Thursday, November 7, 2013

Operation Mincemeat


In the spring of 1943 the British Security Service MI5 launched a plan to place false intelligence documents in the hands of the Abwehr. The objective was to convince Hitler that Allied forces intended to invade Greece and Sardinia that summer, rather than their true objective of Sicily, and it succeeded spectacularly. Ben Macintyre wrote a wonderful account of the full operation, but more briefly you can learn about the plan and its execution here:
Operation Mincemeat

Sicily was the obvious target of choice in the western European theater once the campaign in north Africa was concluded and the invasion of Normandy was not yet ready. To improve their chances of success Allied intelligence attempted to divert as much Axis resistance as possible through a systematic campaign to convince the Axis heads of state that Sicily was not going to be the next target, even though strategically that conclusion seemed inevitable. To help, a British Intelligence team lead by Charles Cholmondeley, Ewen Montagu (brother of table tennis enthusiast and Soviet spy Ivor), and Ian Fleming (yes, that Ian Fleming) enlisted the help of the espionage demimonde of neutral Spain, the submarine HMS Seraph, and the body of a Welsh vagrant named Glyndwr Michael, disguised as a Royal Marine officer. Spy folks have come up with some odd ideas over the years, but this stands out even among that crowd.
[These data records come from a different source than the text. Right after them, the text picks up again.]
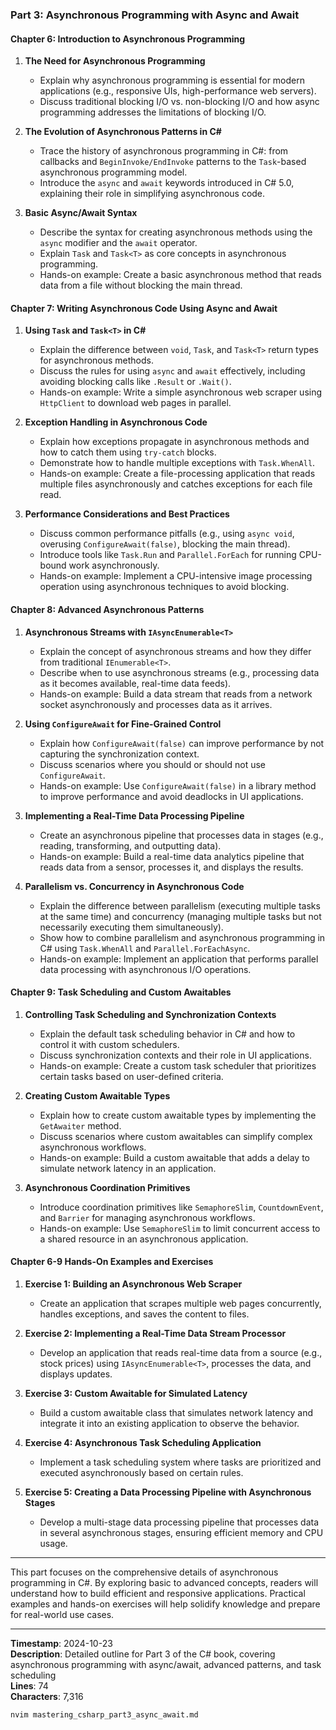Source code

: ### Part 3: Asynchronous Programming with Async and Await

#### Chapter 6: Introduction to Asynchronous Programming

1. **The Need for Asynchronous Programming**
   - Explain why asynchronous programming is essential for modern applications (e.g., responsive UIs, high-performance web servers).
   - Discuss traditional blocking I/O vs. non-blocking I/O and how async programming addresses the limitations of blocking I/O.

2. **The Evolution of Asynchronous Patterns in C#**
   - Trace the history of asynchronous programming in C#: from callbacks and `BeginInvoke/EndInvoke` patterns to the `Task`-based asynchronous programming model.
   - Introduce the `async` and `await` keywords introduced in C# 5.0, explaining their role in simplifying asynchronous code.

3. **Basic Async/Await Syntax**
   - Describe the syntax for creating asynchronous methods using the `async` modifier and the `await` operator.
   - Explain `Task` and `Task<T>` as core concepts in asynchronous programming.
   - Hands-on example: Create a basic asynchronous method that reads data from a file without blocking the main thread.

#### Chapter 7: Writing Asynchronous Code Using Async and Await

1. **Using `Task` and `Task<T>` in C#**
   - Explain the difference between `void`, `Task`, and `Task<T>` return types for asynchronous methods.
   - Discuss the rules for using `async` and `await` effectively, including avoiding blocking calls like `.Result` or `.Wait()`.
   - Hands-on example: Write a simple asynchronous web scraper using `HttpClient` to download web pages in parallel.

2. **Exception Handling in Asynchronous Code**
   - Explain how exceptions propagate in asynchronous methods and how to catch them using `try-catch` blocks.
   - Demonstrate how to handle multiple exceptions with `Task.WhenAll`.
   - Hands-on example: Create a file-processing application that reads multiple files asynchronously and catches exceptions for each file read.

3. **Performance Considerations and Best Practices**
   - Discuss common performance pitfalls (e.g., using `async void`, overusing `ConfigureAwait(false)`, blocking the main thread).
   - Introduce tools like `Task.Run` and `Parallel.ForEach` for running CPU-bound work asynchronously.
   - Hands-on example: Implement a CPU-intensive image processing operation using asynchronous techniques to avoid blocking.

#### Chapter 8: Advanced Asynchronous Patterns

1. **Asynchronous Streams with `IAsyncEnumerable<T>`**
   - Explain the concept of asynchronous streams and how they differ from traditional `IEnumerable<T>`.
   - Describe when to use asynchronous streams (e.g., processing data as it becomes available, real-time data feeds).
   - Hands-on example: Build a data stream that reads from a network socket asynchronously and processes data as it arrives.

2. **Using `ConfigureAwait` for Fine-Grained Control**
   - Explain how `ConfigureAwait(false)` can improve performance by not capturing the synchronization context.
   - Discuss scenarios where you should or should not use `ConfigureAwait`.
   - Hands-on example: Use `ConfigureAwait(false)` in a library method to improve performance and avoid deadlocks in UI applications.

3. **Implementing a Real-Time Data Processing Pipeline**
   - Create an asynchronous pipeline that processes data in stages (e.g., reading, transforming, and outputting data).
   - Hands-on example: Build a real-time data analytics pipeline that reads data from a sensor, processes it, and displays the results.

4. **Parallelism vs. Concurrency in Asynchronous Code**
   - Explain the difference between parallelism (executing multiple tasks at the same time) and concurrency (managing multiple tasks but not necessarily executing them simultaneously).
   - Show how to combine parallelism and asynchronous programming in C# using `Task.WhenAll` and `Parallel.ForEachAsync`.
   - Hands-on example: Implement an application that performs parallel data processing with asynchronous I/O operations.

#### Chapter 9: Task Scheduling and Custom Awaitables

1. **Controlling Task Scheduling and Synchronization Contexts**
   - Explain the default task scheduling behavior in C# and how to control it with custom schedulers.
   - Discuss synchronization contexts and their role in UI applications.
   - Hands-on example: Create a custom task scheduler that prioritizes certain tasks based on user-defined criteria.

2. **Creating Custom Awaitable Types**
   - Explain how to create custom awaitable types by implementing the `GetAwaiter` method.
   - Discuss scenarios where custom awaitables can simplify complex asynchronous workflows.
   - Hands-on example: Build a custom awaitable that adds a delay to simulate network latency in an application.

3. **Asynchronous Coordination Primitives**
   - Introduce coordination primitives like `SemaphoreSlim`, `CountdownEvent`, and `Barrier` for managing asynchronous workflows.
   - Hands-on example: Use `SemaphoreSlim` to limit concurrent access to a shared resource in an asynchronous application.

#### Chapter 6-9 Hands-On Examples and Exercises

1. **Exercise 1: Building an Asynchronous Web Scraper**
   - Create an application that scrapes multiple web pages concurrently, handles exceptions, and saves the content to files.

2. **Exercise 2: Implementing a Real-Time Data Stream Processor**
   - Develop an application that reads real-time data from a source (e.g., stock prices) using `IAsyncEnumerable<T>`, processes the data, and displays updates.

3. **Exercise 3: Custom Awaitable for Simulated Latency**
   - Build a custom awaitable class that simulates network latency and integrate it into an existing application to observe the behavior.

4. **Exercise 4: Asynchronous Task Scheduling Application**
   - Implement a task scheduling system where tasks are prioritized and executed asynchronously based on certain rules.

5. **Exercise 5: Creating a Data Processing Pipeline with Asynchronous Stages**
   - Develop a multi-stage data processing pipeline that processes data in several asynchronous stages, ensuring efficient memory and CPU usage.

---

This part focuses on the comprehensive details of asynchronous programming in C#. By exploring basic to advanced concepts, readers will understand how to build efficient and responsive applications. Practical examples and hands-on exercises will help solidify knowledge and prepare for real-world use cases.

---

**Timestamp**: 2024-10-23  
**Description**: Detailed outline for Part 3 of the C# book, covering asynchronous programming with async/await, advanced patterns, and task scheduling  
**Lines**: 74  
**Characters**: 7,316  

```bash
nvim mastering_csharp_part3_async_await.md
```
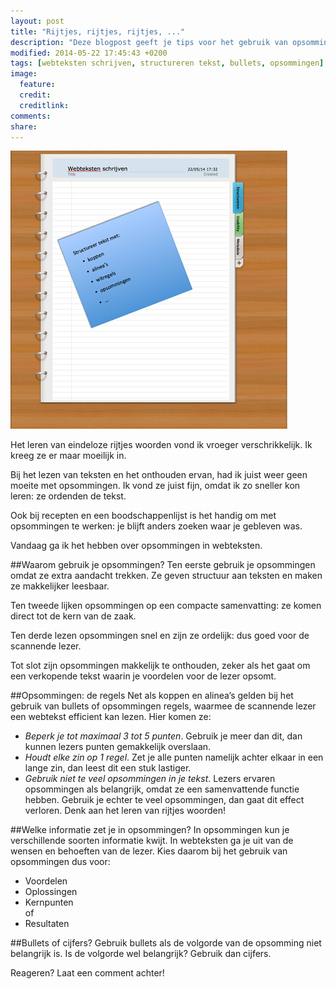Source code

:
 ```yaml
---
layout: post
title: "Rijtjes, rijtjes, rijtjes, ..."
description: "Deze blogpost geeft je tips voor het gebruik van opsommingen in webteksten."
modified: 2014-05-22 17:45:43 +0200
tags: [webteksten schrijven, structureren tekst, bullets, opsommingen]
image:
  feature: 
  credit: 
  creditlink: 
comments: 
share: 
---
```

<img src="../images/opsomming3.jpg" alt="Memo met opsomming"
title="Memo met opsomming">

Het leren van eindeloze rijtjes woorden vond ik vroeger verschrikkelijk. Ik kreeg ze er maar moeilijk in. 

Bij het lezen van teksten en het onthouden ervan, had ik juist weer geen moeite met opsommingen. Ik vond ze juist fijn, omdat ik zo sneller kon leren: ze ordenden de tekst.

Ook bij recepten en een boodschappenlijst is het handig om met
opsommingen te werken: je blijft anders zoeken waar je gebleven was.

Vandaag ga ik het hebben over opsommingen in webteksten.

##Waarom gebruik je opsommingen?
Ten eerste gebruik je opsommingen omdat ze extra aandacht trekken. Ze geven structuur aan teksten en maken ze makkelijker leesbaar. 

Ten tweede lijken opsommingen op een compacte samenvatting: ze komen direct tot de kern van de zaak.

Ten derde lezen opsommingen snel en zijn ze ordelijk: dus goed voor de scannende lezer.

Tot slot zijn opsommingen makkelijk te onthouden, zeker als het gaat om een verkopende tekst waarin je voordelen voor de lezer opsomt.

##Opsommingen: de regels
Net als koppen en alinea’s gelden bij het gebruik van bullets of
opsommingen regels, waarmee de scannende lezer een webtekst efficient
kan lezen. Hier komen ze:

- _Beperk je tot maximaal 3 tot 5 punten_. Gebruik je meer dan dit,
  dan kunnen lezers punten gemakkelijk overslaan.  
- _Houdt elke zin op 1 regel_. Zet je alle punten namelijk achter
  elkaar in een lange zin, dan leest dit een stuk lastiger.  
- _Gebruik niet te veel opsommingen in je tekst_. Lezers ervaren
  opsommingen als belangrijk, omdat ze een samenvattende functie
  hebben. Gebruik je echter te veel opsommingen, dan gaat dit effect
  verloren. Denk aan het leren van rijtjes woorden!

##Welke informatie zet je in opsommingen?
In opsommingen kun je verschillende soorten informatie kwijt. In
webteksten ga je uit van de wensen en behoeften van de lezer. Kies
daarom bij het gebruik van opsommingen dus voor:

- Voordelen  
- Oplossingen  
- Kernpunten  
of  
- Resultaten

##Bullets of cijfers?
Gebruik bullets als de volgorde van de opsomming niet belangrijk is. 
Is de volgorde wel belangrijk? Gebruik dan cijfers.


Reageren? Laat een comment achter!
  
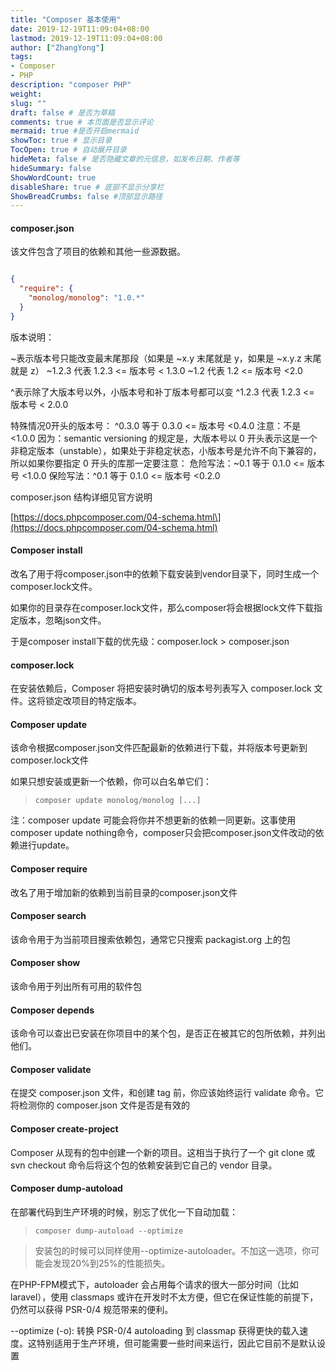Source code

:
 ```yaml
---
title: "Composer 基本使用"
date: 2019-12-19T11:09:04+08:00
lastmod: 2019-12-19T11:09:04+08:00
author: ["ZhangYong"]
tags:
- Composer
- PHP
description: "composer PHP"
weight:
slug: ""
draft: false # 是否为草稿
comments: true # 本页面是否显示评论
mermaid: true #是否开启mermaid
showToc: true # 显示目录
TocOpen: true # 自动展开目录
hideMeta: false # 是否隐藏文章的元信息，如发布日期、作者等
hideSummary: false
ShowWordCount: true
disableShare: true # 底部不显示分享栏
ShowBreadCrumbs: false #顶部显示路径
---
```


#### composer.json

该文件包含了项目的依赖和其他一些源数据。

```json

{
  "require": {
    "monolog/monolog": "1.0.*"
  }
}

```

版本说明：

~表示版本号只能改变最末尾那段（如果是 ~x.y 末尾就是 y，如果是 ~x.y.z 末尾就是 z）
~1.2.3 代表 1.2.3 <= 版本号 < 1.3.0
~1.2   代表  1.2 <= 版本号 <2.0

^表示除了大版本号以外，小版本号和补丁版本号都可以变
^1.2.3 代表 1.2.3 <= 版本号 < 2.0.0

特殊情况0开头的版本号：
^0.3.0 等于 0.3.0 <= 版本号 <0.4.0  注意：不是 <1.0.0
因为：semantic versioning 的规定是，大版本号以 0 开头表示这是一个非稳定版本（unstable），如果处于非稳定状态，小版本号是允许不向下兼容的，
所以如果你要指定 0 开头的库那一定要注意：
危险写法：~0.1 等于 0.1.0 <= 版本号 <1.0.0
保险写法：^0.1 等于 0.1.0 <= 版本号 <0.2.0



composer.json 结构详细见官方说明

[https://docs.phpcomposer.com/04-schema.html\](https://docs.phpcomposer.com/04-schema.html)

#### Composer install

改名了用于将composer.json中的依赖下载安装到vendor目录下，同时生成一个composer.lock文件。

如果你的目录存在composer.lock文件，那么composer将会根据lock文件下载指定版本，忽略json文件。

于是composer install下载的优先级：composer.lock > composer.json

#### composer.lock

在安装依赖后，Composer 将把安装时确切的版本号列表写入 composer.lock 文件。这将锁定改项目的特定版本。

#### Composer update

该命令根据composer.json文件匹配最新的依赖进行下载，并将版本号更新到composer.lock文件

如果只想安装或更新一个依赖，你可以白名单它们：

>`composer update monolog/monolog [...]`

注：composer update 可能会将你并不想更新的依赖一同更新。这事使用composer update nothing命令，composer只会把composer.json文件改动的依赖进行update。

#### Composer require

改名了用于增加新的依赖到当前目录的composer.json文件

#### Composer search

该命令用于为当前项目搜索依赖包，通常它只搜索 packagist.org 上的包

#### Composer show

该命令用于列出所有可用的软件包

#### Composer depends

该命令可以查出已安装在你项目中的某个包，是否正在被其它的包所依赖，并列出他们。

#### Composer validate

在提交 composer.json 文件，和创建 tag 前，你应该始终运行 validate 命令。它将检测你的 composer.json 文件是否是有效的

#### Composer create-project

Composer 从现有的包中创建一个新的项目。这相当于执行了一个 git clone 或 svn checkout 命令后将这个包的依赖安装到它自己的 vendor 目录。

#### Composer dump-autoload

在部署代码到生产环境的时候，别忘了优化一下自动加载：

>`composer dump-autoload --optimize`

>安装包的时候可以同样使用--optimize-autoloader。不加这一选项，你可能会发现20%到25%的性能损失。

在PHP-FPM模式下，autoloader 会占用每个请求的很大一部分时间（比如laravel），使用 classmaps 或许在开发时不太方便，但它在保证性能的前提下，仍然可以获得 PSR-0/4 规范带来的便利。

--optimize (-o): 转换 PSR-0/4 autoloading 到 classmap 获得更快的载入速度。这特别适用于生产环境，但可能需要一些时间来运行，因此它目前不是默认设置
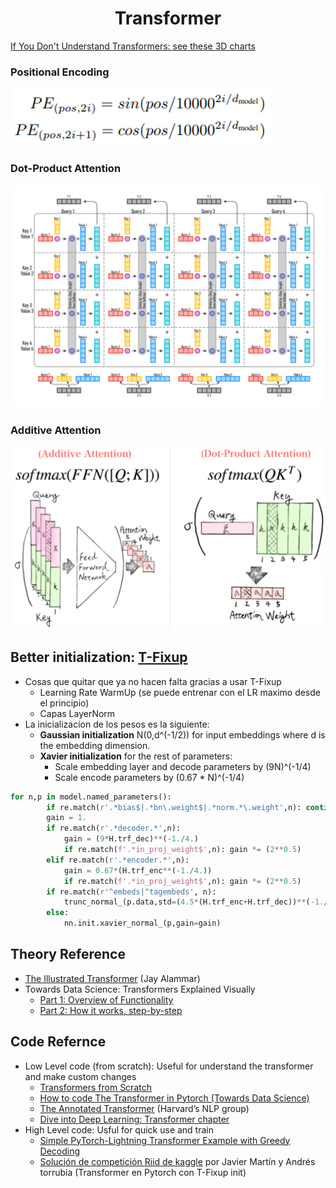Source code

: <h1 align="center">Transformer</h1>

[If You Don't Understand Transformers: see these 3D charts](https://www.kaggle.com/c/jigsaw-toxic-severity-rating/discussion/286655)

### Positional Encoding
![](img/pos-enc.png)

### Dot-Product Attention
![](img/Attention.png)

### Additive Attention
![](img/additive_attention.png)

## Better initialization: [T-Fixup](http://www.cs.toronto.edu/~mvolkovs/ICML2020_tfixup.pdf)

- Cosas que quitar que ya no hacen falta gracias a usar T-Fixup
  - Learning Rate WarmUp (se puede entrenar con el LR maximo desde el principio)
  - Capas LayerNorm
- La inicializacíon de los pesos es la siguiente:
  - **Gaussian initialization** N(0,d^(-1/2)) for input embeddings where d is the embedding dimension.
  - **Xavier initialization** for the rest of parameters:
    - Scale embedding layer and decode parameters by (9N)^(-1/4)
    - Scale encode parameters by (0.67 * N)^(-1/4)
    
```python
for n,p in model.named_parameters():
        if re.match(r'.*bias$|.*bn\.weight$|.*norm.*\.weight',n): continue
        gain = 1.
        if re.match(r'.*decoder.*',n): 
            gain = (9*H.trf_dec)**(-1./4.)
            if re.match(f'.*in_proj_weight$',n): gain *= (2**0.5)
        elif re.match(r'.*encoder.*',n): 
            gain = 0.67*(H.trf_enc**(-1./4.))
            if re.match(f'.*in_proj_weight$',n): gain *= (2**0.5)
        if re.match(r'^embeds|^tagembeds', n): 
            trunc_normal_(p.data,std=(4.5*(H.trf_enc+H.trf_dec))**(-1./4.)*H.trf_dim**(-0.5))
        else:                                  
            nn.init.xavier_normal_(p,gain=gain)
```

## Theory Reference

- [The Illustrated Transformer](http://jalammar.github.io/illustrated-transformer/) (Jay Alammar)
- Towards Data Science: Transformers Explained Visually
  - [Part 1: Overview of Functionality](https://towardsdatascience.com/transformers-explained-visually-part-1-overview-of-functionality-95a6dd460452)
  - [Part 2: How it works, step-by-step](https://towardsdatascience.com/transformers-explained-visually-part-2-how-it-works-step-by-step-b49fa4a64f34)


## Code Refernce

- Low Level code (from scratch): Useful for understand the transformer and make custom changes
  - [Transformers from Scratch](http://peterbloem.nl/blog/transformers)
  - [How to code The Transformer in Pytorch (Towards Data Science)](https://towardsdatascience.com/how-to-code-the-transformer-in-pytorch-24db27c8f9ec)
  - [The Annotated Transformer](http://nlp.seas.harvard.edu/2018/04/03/attention.html) (Harvard’s NLP group)
  - [Dive into Deep Learning: Transformer chapter](https://d2l.ai/chapter_attention-mechanisms/transformer.html)
- High Level code: Usful for quick use and train
  - [Simple PyTorch-Lightning Transformer Example with Greedy Decoding](https://colab.research.google.com/drive/1swXWW5sOLW8zSZBaQBYcGQkQ_Bje_bmI)
  - [Solución de competición Riid de kaggle](https://github.com/jamarju/riiid-acp-pub/blob/main/02_train.ipynb) por Javier Martín y Andrés torrubia (Transformer en Pytorch con T-Fixup init)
Michael died, possibly by accident and possibly by suicide, in London in January of 1943 after ingesting a lethal amount of phosphorous-based rat poison. Having no next of kin, no property, and few if any acquaintances, it was easy for the reality of Glyndwr Michael to disappear. MI5 agents crafted an elaborate backstory for a Marine Major named Bill Martin and assigned it, along with a briefcase full of official-looking documents outlining a planned invasion of the islands of the Aegean and Sardinia, to Michael's body. The plan was for the newly-minted officer to be placed just off the coast of Spain, floating face-down in a life jacket, providing a reasonable simulacrum of a drowned plane crash casualty. Hopefully someone would find him shortly thereafter and take him ashore for examination by Spanish and Nazi spies.

Once the plan's form was finalized and the documents made ready, the fabricated Marine was shuttled to the coast of Andalusia by way of the Seraph in an airtight capsule filled with dry ice for preservation. In the early morning hours of April 30, after some brief drama on the surface that involved rigging the seemingly-unsinkable capsule with plastic explosive to facilitate destruction of its evidence, Major Martin was sent on his one-way mission of deception. Later that day he was indeed found by local fishermen, and eventually worked his way to the Spanish authorities.

Mincemeat, as the operation was code-named, was a production that only made sense if you wanted to believe it anyway. Phosphorous poisoning doesn't look much like drowning, and after spending three months in a morgue, Michael's body was in poor condition to pass for a recent plane crash victim. Still, the Germans were eager for any news about Allied plans after their anxious retreat from Africa, and were willing to look past the parts that didn't fit together and see a coherent story behind Major Martin. The record seems to show that Hitler found the plant convincing, and even after the invasion of Sicily began he was convinced that it was nothing more than a diversion from a real, upcoming assault further east in the Mediterranean. Sometimes the most convincing lies come from those who don't speak at all.